Restrictions on religion increasing globally, says Pew report
Posted: Thu, 28 Jun 2018
More than four in ten countries had "high" or "very high" levels of restrictions on religion in 2016, according to a newly-published report from the Pew Research Centre.
Pew found that 83 out of 198 countries it studied (42%) had high or very high levels of overall restrictions on religion. The figure had risen from 80 (40%) in 2015 and 58 (29%) when researchers first conducted a similar study in 2007.
The report also found that government-led harassment of minority religious groups is increasing globally. More than a quarter of countries (28%) had "high" or "very high" levels of government restrictions on religion in 2016, an increase from 25% the year before. The figure was at its highest since 2013.
Government restrictions on religion were defined as "laws, policies and actions by officials that restrict religious beliefs and practices". The report also looked at "social hostilities involving religion", which it defined as "acts of religious hostility by private individuals, organisations or groups in society".
The number of countries where either governments or social groups engaged in religious-based harassment increased in 2016, although there was a slight dip in overall social hostility involving religion. The share of countries with "high" or "very high" levels of social hostilities involving religion remained stable at 27%.

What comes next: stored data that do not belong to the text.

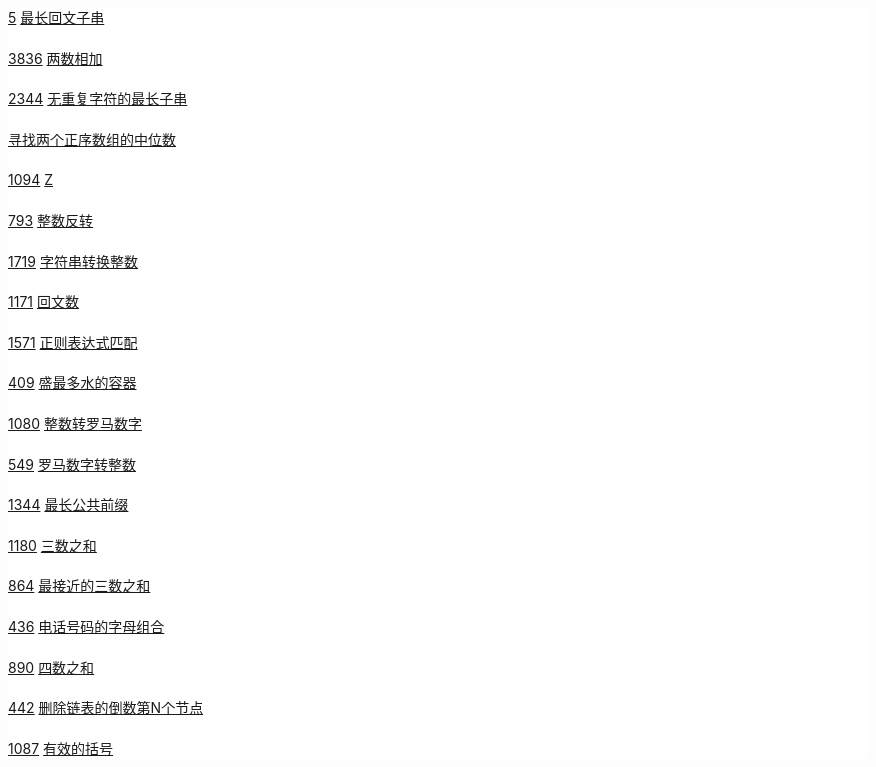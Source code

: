 
<tr>
    <td><a href="https://leetcode-cn.com/problems/longest-palindromic-substring/solution">5</a></td>
    <td><a href="https://leetcode-cn.com/problems/longest-palindromic-substring">最长回文子串</a></td>
    <br/><br/>
    <td><a href="https://leetcode-cn.com/problems/two-sum/solution">3836</a></td>
    <td><a href="https://leetcode-cn.com/problems/add-two-numbers">两数相加</a>
        <br/><br/>
    <td><a href="https://leetcode-cn.com/problems/add-two-numbers/solution">2344</a></td>
    <td><a href="https://leetcode-cn.com/problems/longest-substring-without-repeating-characters">无重复字符的最长子串</a></td>
    <br/><br/>
    <td><a href="https://leetcode-cn.com/problems/longest-substring-without-repeating-characters/solution"
    <td><a href="https://leetcode-cn.com/problems/median-of-two-sorted-arrays">寻找两个正序数组的中位数</a></td>
    <br/><br/>
    <td><a href="https://leetcode-cn.com/problems/median-of-two-sorted-arrays/solution">1094</a></td>
    <td><a href="https://leetcode-cn.com/problems/zigzag-conversion">Z
        <br/><br/>
    <td><a href="https://leetcode-cn.com/problems/zigzag-conversion/solution">793</a></td>
    <td><a href="https://leetcode-cn.com/problems/reverse-integer">整数反转</a>
        <br/><br/>
    <td><a href="https://leetcode-cn.com/problems/reverse-integer/solution">1719</a></td>
    <td><a href="https://leetcode-cn.com/problems/string-to-integer-atoi">字符串转换整数
        <br/><br/>
    <td><a href="https://leetcode-cn.com/problems/string-to-integer-atoi/solution">1171</a>
    <td><a href="https://leetcode-cn.com/problems/palindrome-number">回文数</a>
        <br/><br/>
    <td><a href="https://leetcode-cn.com/problems/palindrome-number/solution">1571</a></td>
    <td><a href="https://leetcode-cn.com/problems/regular-expression-matching">正则表达式匹配</a></td>
    <br/><br/>
    <td><a href="https://leetcode-cn.com/problems/regular-expression-matching/solution">409</a></td>
    <td><a href="https://leetcode-cn.com/problems/container-with-most-water">盛最多水的容器</a></td>
    <br/><br/>
    <td><a href="https://leetcode-cn.com/problems/container-with-most-water/solution">1080</a></td>
    <td><a href="https://leetcode-cn.com/problems/integer-to-roman">整数转罗马数字</a></td>
    <br/><br/>
    <td><a href="https://leetcode-cn.com/problems/integer-to-roman/solution">549</a></td>
    <td><a href="https://leetcode-cn.com/problems/roman-to-integer">罗马数字转整数</a></td>
    <br/><br/>
    <td><a href="https://leetcode-cn.com/problems/roman-to-integer/solution">1344</a></td>
    <td><a href="https://leetcode-cn.com/problems/longest-common-prefix">最长公共前缀</a></td>
    <br/><br/>
    <td><a href="https://leetcode-cn.com/problems/longest-common-prefix/solution">1180</a>
    <td><a href="https://leetcode-cn.com/problems/3sum">三数之和</a></td>
    <br/><br/>
    <td><a href="https://leetcode-cn.com/problems/3sum/solution">864</a></td>
    <td><a href="https://leetcode-cn.com/problems/3sum-closest">最接近的三数之和</a>
        <br/><br/>
    <td><a href="https://leetcode-cn.com/problems/3sum-closest/solution">436</a></td>
    <td><a href="https://leetcode-cn.com/problems/letter-combinations-of-a-phone-number">电话号码的字母组合</a></td>
    <br/><br/>
    <td><a href="https://leetcode-cn.com/problems/letter-combinations-of-a-phone-number/solution">890</a>
    <td><a href="https://leetcode-cn.com/problems/4sum">四数之和</a></td>
    <br/><br/>
    <td><a href="https://leetcode-cn.com/problems/4sum/solution">442</a></td>
    <td><a href="https://leetcode-cn.com/problems/remove-nth-node-from-end-of-list">删除链表的倒数第N个节点</a></td>
    <br/><br/>
    <td><a href="https://leetcode-cn.com/problems/remove-nth-node-from-end-of-list/solution">1087</a></td>
    <td><a href="https://leetcode-cn.com/problems/valid-parentheses">有效的括号</a>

Government and socially-based harassment were both significantly higher in the Middle East and North Africa than anywhere else. Government restrictions had increased there but social harassment had declined since 2013. Asia and the Pacific was the second worst region.
Among the 25 most populous countries in the world, Egypt, Russia, India, Indonesia and Turkey had the highest overall levels of religious restrictions. In all of these countries religious groups attempted to prevent other religious groups from operating.
Last year a Pew analysis found that countries with official or preferred religions were "more likely to place a high level of government restrictions on other religious groups".
The new report also said nationalism played an increasing role in the harassment of minority faith groups, particularly in Europe where it was mostly used to target Muslims. A growing share of the incidents of government restrictions or social hostilities in 2016 involved political parties or social groups espousing nationalist positions.
The UK had "low" levels of government restrictions on religion but "high" levels of social hostility based on religion. The level of social hostility in the UK had significantly increased since 2007.
National Secular Society spokesperson Chris Sloggett said countries should "defend religious freedom for all".
"Only secularism can defend both individuals' freedom to practice religion and their freedom from it. Religious freedom is a qualified right which can be legitimately restricted, provided the restrictions are proportionate to the harm they are preventing. But it is also important to defend the freedom to worship and practice religion within these reasonable constraints.
"The most significant threats to religious freedom tend to arise when groups or individuals attempt to impose their religion on those who do not fully share it. We should also be wary of nationalist movements which target religious minorities – and note that many of these movements also ally themselves to exclusionary religious worldviews."
The report said Christians face harassment in 144 countries, Muslims in 142 and Jews in 87. In contrast it said religiously unaffiliated people faced harassment in 14 countries.
Mr Sloggett said the contrast between these figures raised questions over Pew's methodology and the way it had defined terms.
"The Pew report says almost nothing about the harassment of the non-religious or those who don't easily fall into traditional religious categories. Its authors should ask: have they relied too heavily on western-centric sources? And have they set consistent standards for harassment, no matter which group it's applied to?"
The Pew researchers' primary sources included countries' constitutions and reports from human rights groups, US and UK government departments, the EU and the UN special rapporteur on freedom of religion or belief.
The report made no mention of religiously-motivated persecution of LGBT+ people. Its references to women were almost entirely restricted to countries or movements which prevent women from, or harass women for, wearing religious dress.